Records from a data collection
○ ○ ○ ○ ○
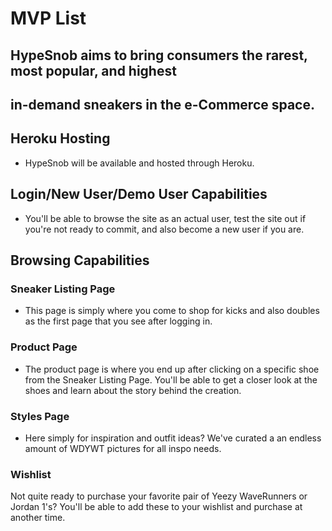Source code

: # MVP List

## HypeSnob aims to bring consumers the rarest, most popular, and highest
## in-demand sneakers in the e-Commerce space.

## Heroku Hosting
* HypeSnob will be available and hosted through Heroku.

## Login/New User/Demo User Capabilities
* You'll be able to browse the site as an actual user, test the site out if
you're not ready to commit, and also become a new user if you are.

## Browsing Capabilities
### Sneaker Listing Page
* This page is simply where you come to shop for kicks and also doubles as the first page that you see after logging in.

### Product Page
* The product page is where you end up after clicking on a specific shoe from
the Sneaker Listing Page. You'll be able to get a closer look at the shoes and
learn about the story behind the creation.

### Styles Page
* Here simply for inspiration and outfit ideas?
We've curated a an endless amount of WDYWT pictures for all inspo needs.

### Wishlist
Not quite ready to purchase your favorite pair of Yeezy WaveRunners or Jordan 
1's? You'll be able to add these to your wishlist and purchase at another time. 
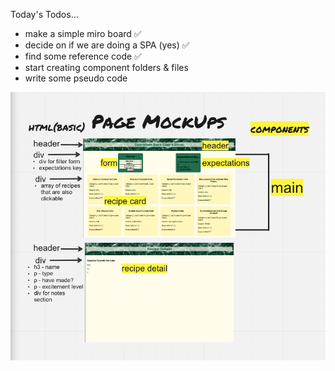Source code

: Today's Todos...
- make a simple miro board ✅
- decide on if we are doing a SPA (yes) ✅
- find some reference code ✅
- start creating component folders & files
- write some pseudo code 

![](./public/PageMockup.png)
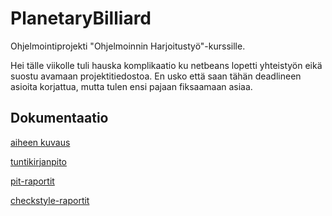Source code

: # PlanetaryBilliard
Ohjelmointiprojekti "Ohjelmoinnin Harjoitustyö"-kurssille. 

Hei tälle viikolle tuli hauska komplikaatio ku netbeans lopetti yhteistyön eikä suostu avamaan projektitiedostoa. En usko että saan tähän deadlineen asioita korjattua, mutta tulen ensi pajaan fiksaamaan asiaa.

## Dokumentaatio
[aiheen kuvaus](dokumentaatio/aiheenKuvausJaRakenne.md)

[tuntikirjanpito](dokumentaatio/tuntikirjanpito.md)

[pit-raportit](dokumentaatio/pit-raportti)

[checkstyle-raportit](dokumentaatio/checkstyle-raportti)
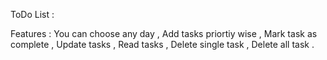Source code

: ToDo List :

Features :
  You can choose any day ,
  Add tasks priortiy wise , 
  Mark task as complete ,
  Update tasks ,
  Read tasks , 
  Delete single task ,
  Delete all task .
○ ○ ○ ○ ○
■ ABOUT THIS TASK ■
A word-for-word copy of all the records above is required, with the pictures left out.

■ RESULT ■
Source code

: # MVP List

## HypeSnob aims to bring consumers the rarest, most popular, and highest
## in-demand sneakers in the e-Commerce space.

## Heroku Hosting
* HypeSnob will be available and hosted through Heroku.

## Login/New User/Demo User Capabilities
* You'll be able to browse the site as an actual user, test the site out if
you're not ready to commit, and also become a new user if you are.

## Browsing Capabilities
### Sneaker Listing Page
* This page is simply where you come to shop for kicks and also doubles as the first page that you see after logging in.

### Product Page
* The product page is where you end up after clicking on a specific shoe from
the Sneaker Listing Page. You'll be able to get a closer look at the shoes and
learn about the story behind the creation.

### Styles Page
* Here simply for inspiration and outfit ideas?
We've curated a an endless amount of WDYWT pictures for all inspo needs.

### Wishlist
Not quite ready to purchase your favorite pair of Yeezy WaveRunners or Jordan 
1's? You'll be able to add these to your wishlist and purchase at another time. 
Source code

: Today's Todos...
- make a simple miro board ✅
- decide on if we are doing a SPA (yes) ✅
- find some reference code ✅
- start creating component folders & files
- write some pseudo code 

![](./public/PageMockup.png)
Source code

: # PlanetaryBilliard
Ohjelmointiprojekti "Ohjelmoinnin Harjoitustyö"-kurssille. 

Hei tälle viikolle tuli hauska komplikaatio ku netbeans lopetti yhteistyön eikä suostu avamaan projektitiedostoa. En usko että saan tähän deadlineen asioita korjattua, mutta tulen ensi pajaan fiksaamaan asiaa.

## Dokumentaatio
[aiheen kuvaus](dokumentaatio/aiheenKuvausJaRakenne.md)

[tuntikirjanpito](dokumentaatio/tuntikirjanpito.md)

[pit-raportit](dokumentaatio/pit-raportti)

[checkstyle-raportit](dokumentaatio/checkstyle-raportti)
Source code

: ToDo List :

Features :
  You can choose any day ,
  Add tasks priortiy wise , 
  Mark task as complete ,
  Update tasks ,
  Read tasks , 
  Delete single task ,
  Delete all task .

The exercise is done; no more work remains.